While an alternative to affirmative action could be proposed, the logic to replacing affirmative action remains unclear, given the fact that arguments against it continue to fall in sound logic and proper historical cognizance. The problem is not affirmative action itself; it is with the ways about which people attempt to come to terms with it.
Americans – several of our Supreme Court Justices included – cannot grapple with the fact that affirmative action confronts, acknowledges, and challenges the very systemic and societal injustices that they are trying to deny. Many cannot fathom the thought that, despite the centuries of racial privilege granted to whites in America – a racial privilege that is still very real today – many cannot comprehend how affirmative
action is not “discrimination against white people.” In our “post-racial” fervor, we have tried so desperately to “wish away” the racial inequalities of our world today. Rather than analyzing the Constitution, as Sotomayor suggests, with a complex understanding of its relationship to race in American society, we opt instead for a selective sort of consciousness. In this new American consciousness, many (falsely) claim of notions like “reverse racism” and deny the tangible every day consequences of race for people of color.

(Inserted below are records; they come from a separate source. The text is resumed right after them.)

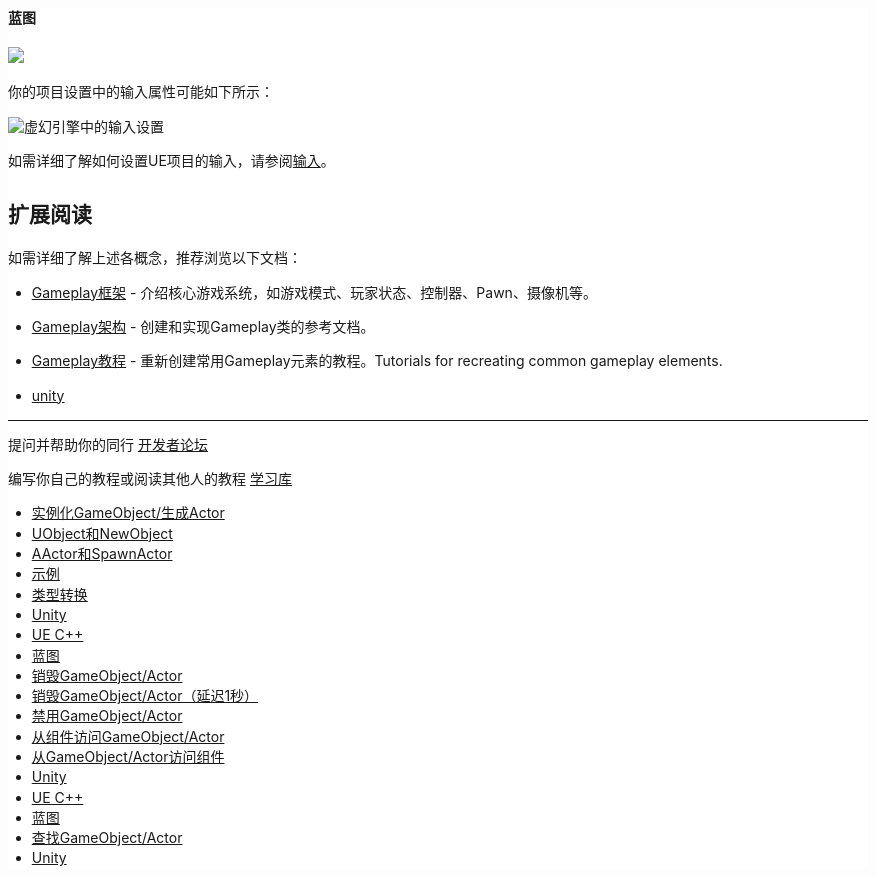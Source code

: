 #### 蓝图

![](https://d1iv7db44yhgxn.cloudfront.net/documentation/images/2b0bf210-09e7-4316-be66-236e1796a983/image_21.png)

你的项目设置中的输入属性可能如下所示：

![虚幻引擎中的输入设置](https://d1iv7db44yhgxn.cloudfront.net/documentation/images/ff551d95-04be-4802-bd73-a08ec374d2fe/unreal-engine-input-settings.png)

如需详细了解如何设置UE项目的输入，请参阅[输入](/documentation/zh-cn/unreal-engine/input-in-unreal-engine)。

## 扩展阅读

如需详细了解上述各概念，推荐浏览以下文档：

-   [Gameplay框架](/documentation/zh-cn/unreal-engine/gameplay-framework-in-unreal-engine) - 介绍核心游戏系统，如游戏模式、玩家状态、控制器、Pawn、摄像机等。
-   [Gameplay架构](/documentation/zh-cn/unreal-engine/programming-with-cpp-in-unreal-engine) - 创建和实现Gameplay类的参考文档。
-   [Gameplay教程](/documentation/zh-cn/unreal-engine/gameplay-tutorials-for-unreal-engine) - 重新创建常用Gameplay元素的教程。Tutorials for recreating common gameplay elements.

-   [unity](https://dev.epicgames.com/community/search?query=unity)

* * *

提问并帮助你的同行 [开发者论坛](https://forums.unrealengine.com/categories?tag=unreal-engine)

编写你自己的教程或阅读其他人的教程 [学习库](https://dev.epicgames.com/community/unreal-engine/learning)

-   [实例化GameObject/生成Actor](/documentation/zh-cn/unreal-engine/creating-gameplay-in-unreal-engine-for-unity-developers#%E5%AE%9E%E4%BE%8B%E5%8C%96gameobject/%E7%94%9F%E6%88%90actor)
-   [UObject和NewObject](/documentation/zh-cn/unreal-engine/creating-gameplay-in-unreal-engine-for-unity-developers#uobject%E5%92%8Cnewobject)
-   [AActor和SpawnActor](/documentation/zh-cn/unreal-engine/creating-gameplay-in-unreal-engine-for-unity-developers#aactor%E5%92%8Cspawnactor)
-   [示例](/documentation/zh-cn/unreal-engine/creating-gameplay-in-unreal-engine-for-unity-developers#%E7%A4%BA%E4%BE%8B)
-   [类型转换](/documentation/zh-cn/unreal-engine/creating-gameplay-in-unreal-engine-for-unity-developers#%E7%B1%BB%E5%9E%8B%E8%BD%AC%E6%8D%A2)
-   [Unity](/documentation/zh-cn/unreal-engine/creating-gameplay-in-unreal-engine-for-unity-developers#unity)
-   [UE C++](/documentation/zh-cn/unreal-engine/creating-gameplay-in-unreal-engine-for-unity-developers#uec++)
-   [蓝图](/documentation/zh-cn/unreal-engine/creating-gameplay-in-unreal-engine-for-unity-developers#%E8%93%9D%E5%9B%BE)
-   [销毁GameObject/Actor](/documentation/zh-cn/unreal-engine/creating-gameplay-in-unreal-engine-for-unity-developers#%E9%94%80%E6%AF%81gameobject/actor)
-   [销毁GameObject/Actor（延迟1秒）](/documentation/zh-cn/unreal-engine/creating-gameplay-in-unreal-engine-for-unity-developers#%E9%94%80%E6%AF%81gameobject/actor%EF%BC%88%E5%BB%B6%E8%BF%9F1%E7%A7%92%EF%BC%89)
-   [禁用GameObject/Actor](/documentation/zh-cn/unreal-engine/creating-gameplay-in-unreal-engine-for-unity-developers#%E7%A6%81%E7%94%A8gameobject/actor)
-   [从组件访问GameObject/Actor](/documentation/zh-cn/unreal-engine/creating-gameplay-in-unreal-engine-for-unity-developers#%E4%BB%8E%E7%BB%84%E4%BB%B6%E8%AE%BF%E9%97%AEgameobject/actor)
-   [从GameObject/Actor访问组件](/documentation/zh-cn/unreal-engine/creating-gameplay-in-unreal-engine-for-unity-developers#%E4%BB%8Egameobject/actor%E8%AE%BF%E9%97%AE%E7%BB%84%E4%BB%B6)
-   [Unity](/documentation/zh-cn/unreal-engine/creating-gameplay-in-unreal-engine-for-unity-developers#unity-2)
-   [UE C++](/documentation/zh-cn/unreal-engine/creating-gameplay-in-unreal-engine-for-unity-developers#uec++-2)
-   [蓝图](/documentation/zh-cn/unreal-engine/creating-gameplay-in-unreal-engine-for-unity-developers#%E8%93%9D%E5%9B%BE-2)
-   [查找GameObject/Actor](/documentation/zh-cn/unreal-engine/creating-gameplay-in-unreal-engine-for-unity-developers#%E6%9F%A5%E6%89%BEgameobject/actor)
-   [Unity](/documentation/zh-cn/unreal-engine/creating-gameplay-in-unreal-engine-for-unity-developers#unity-3)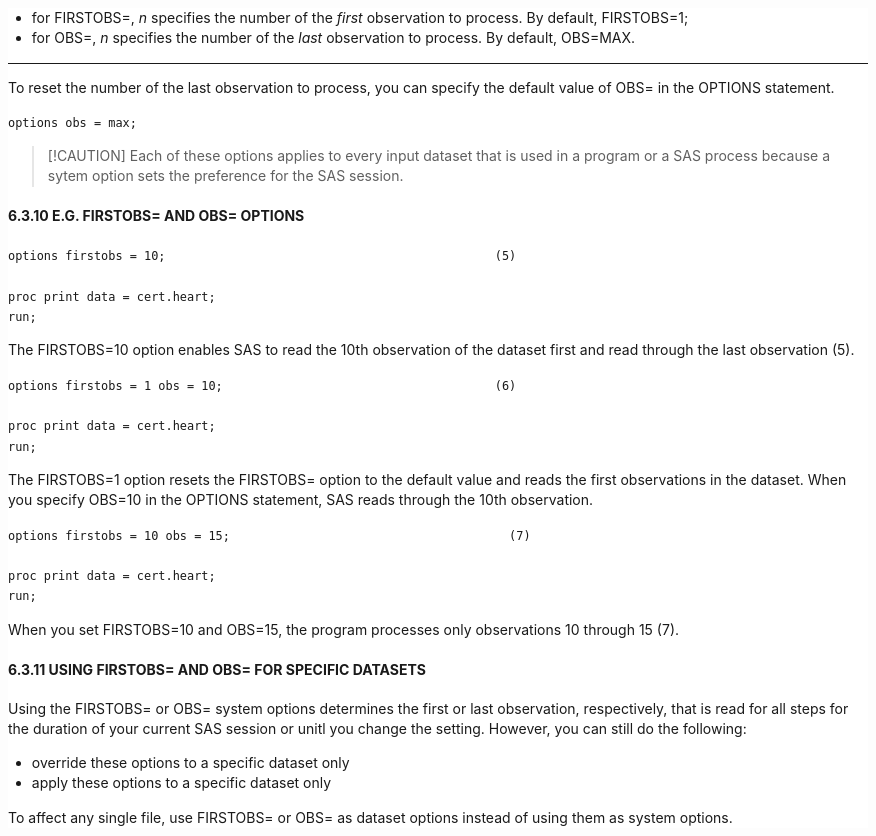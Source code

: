 * for FIRSTOBS=, _n_ specifies the number of the _first_ observation to process. By default, FIRSTOBS=1;
* for OBS=, _n_ specifies the number of the _last_ observation to process. By default, OBS=MAX.

***

To reset the number of the last observation to process, you can specify the default value of OBS= in the OPTIONS statement.

```sas
options obs = max;
```

> \[!CAUTION] Each of these options applies to every input dataset that is used in a program or a SAS process because a sytem option sets the preference for the SAS session.

#### 6.3.10 E.G. FIRSTOBS= AND OBS= OPTIONS

```sas
options firstobs = 10;                                              (5)

proc print data = cert.heart;
run;
```

The FIRSTOBS=10 option enables SAS to read the 10th observation of the dataset first and read through the last observation (5).

```sas
options firstobs = 1 obs = 10;                                      (6)

proc print data = cert.heart;
run;
```

The FIRSTOBS=1 option resets the FIRSTOBS= option to the default value and reads the first observations in the dataset. When you specify OBS=10 in the OPTIONS statement, SAS reads through the 10th observation.

```sas
options firstobs = 10 obs = 15;                                       (7)

proc print data = cert.heart;
run;
```

When you set FIRSTOBS=10 and OBS=15, the program processes only observations 10 through 15 (7).

#### 6.3.11 USING FIRSTOBS= AND OBS= FOR SPECIFIC DATASETS

Using the FIRSTOBS= or OBS= system options determines the first or last observation, respectively, that is read for all steps for the duration of your current SAS session or unitl you change the setting. However, you can still do the following:

* override these options to a specific dataset only
* apply these options to a specific dataset only

To affect any single file, use FIRSTOBS= or OBS= as dataset options instead of using them as system options.
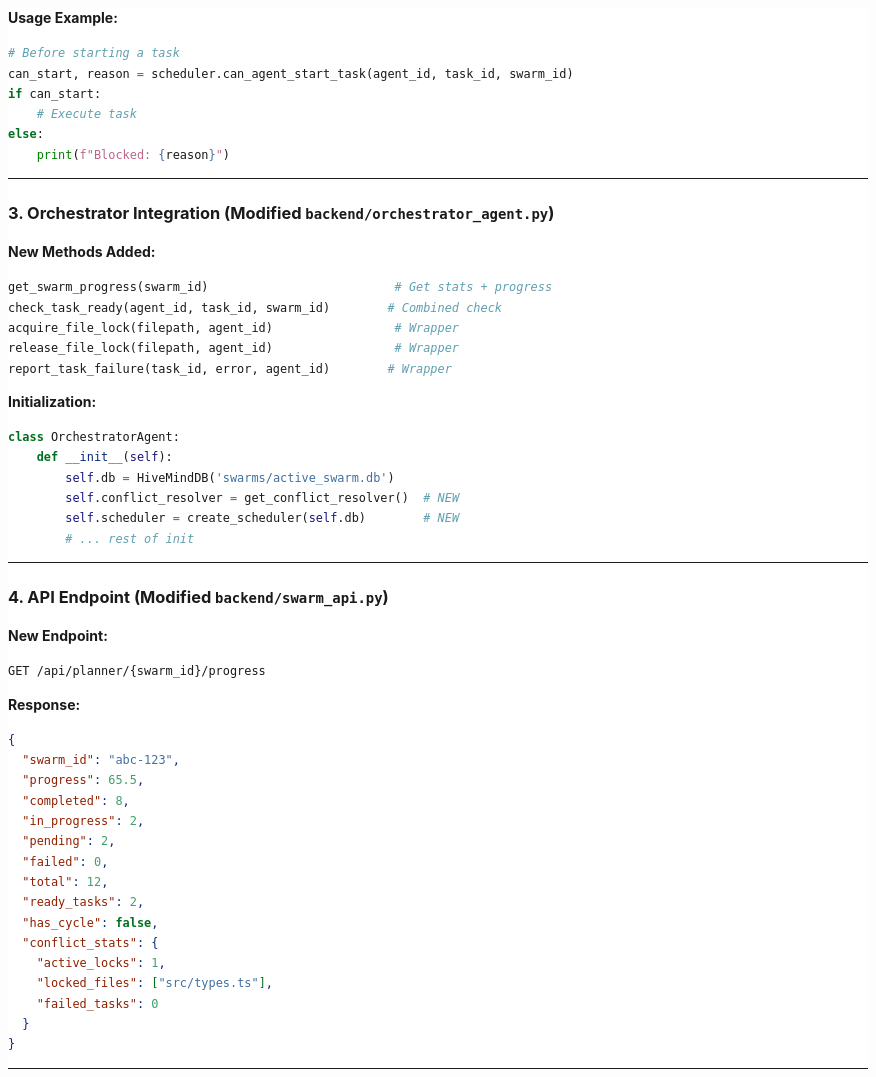 **Usage Example:**
```python
# Before starting a task
can_start, reason = scheduler.can_agent_start_task(agent_id, task_id, swarm_id)
if can_start:
    # Execute task
else:
    print(f"Blocked: {reason}")
```

---

### 3. **Orchestrator Integration** (Modified `backend/orchestrator_agent.py`)

**New Methods Added:**
```python
get_swarm_progress(swarm_id)                          # Get stats + progress
check_task_ready(agent_id, task_id, swarm_id)        # Combined check
acquire_file_lock(filepath, agent_id)                 # Wrapper
release_file_lock(filepath, agent_id)                 # Wrapper
report_task_failure(task_id, error, agent_id)        # Wrapper
```

**Initialization:**
```python
class OrchestratorAgent:
    def __init__(self):
        self.db = HiveMindDB('swarms/active_swarm.db')
        self.conflict_resolver = get_conflict_resolver()  # NEW
        self.scheduler = create_scheduler(self.db)        # NEW
        # ... rest of init
```

---

### 4. **API Endpoint** (Modified `backend/swarm_api.py`)

**New Endpoint:**
```
GET /api/planner/{swarm_id}/progress
```

**Response:**
```json
{
  "swarm_id": "abc-123",
  "progress": 65.5,
  "completed": 8,
  "in_progress": 2,
  "pending": 2,
  "failed": 0,
  "total": 12,
  "ready_tasks": 2,
  "has_cycle": false,
  "conflict_stats": {
    "active_locks": 1,
    "locked_files": ["src/types.ts"],
    "failed_tasks": 0
  }
}
```

---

In this new American consciousness, the ideal and value of diversity are also forgone. When we try to ignore the systems of oppression that impact our lives every day based on our race, socioeconomic class, sexuality, gender identity, etc., we then lose the complex understanding of how these facets of identity shape ourselves, and the ways about which we perceive, dissect, and walk the world. All of these different combinations of privileged and oppressed identities mold themselves in wholly unique and invaluable ways; spaces of progress, such as academic spaces, cannot afford to lose such nuanced and invaluable perspectives. When thinking critically about the world’s issues today, it’s essential to be analyzing them through these divergent lenses of gender, race, class, et cetera. These lenses give direct insight into the systems of power and oppression that pervade our lives, systems that so insidiously deny people of their fundamental human rights each day. No college or university can rightfully claim to prepare students for the world – and for understanding its issues – without uplifting the voices of historically oppressed groups to better reflect the diversity of the real world. It simply wouldn’t add up.
Above all, these oppressed identities matter not only because of the unique perspectives these students may offer; these identities matter, first and foremost,because they are possessed by people. They matter, because we risk losing our humanity when we dehumanize others. They matter, because we violate each other’s personhood when we deny people of the human rights we so desire ourselves – like access to education.
To echo the cries of many activists in recent months, Black Lives Matter.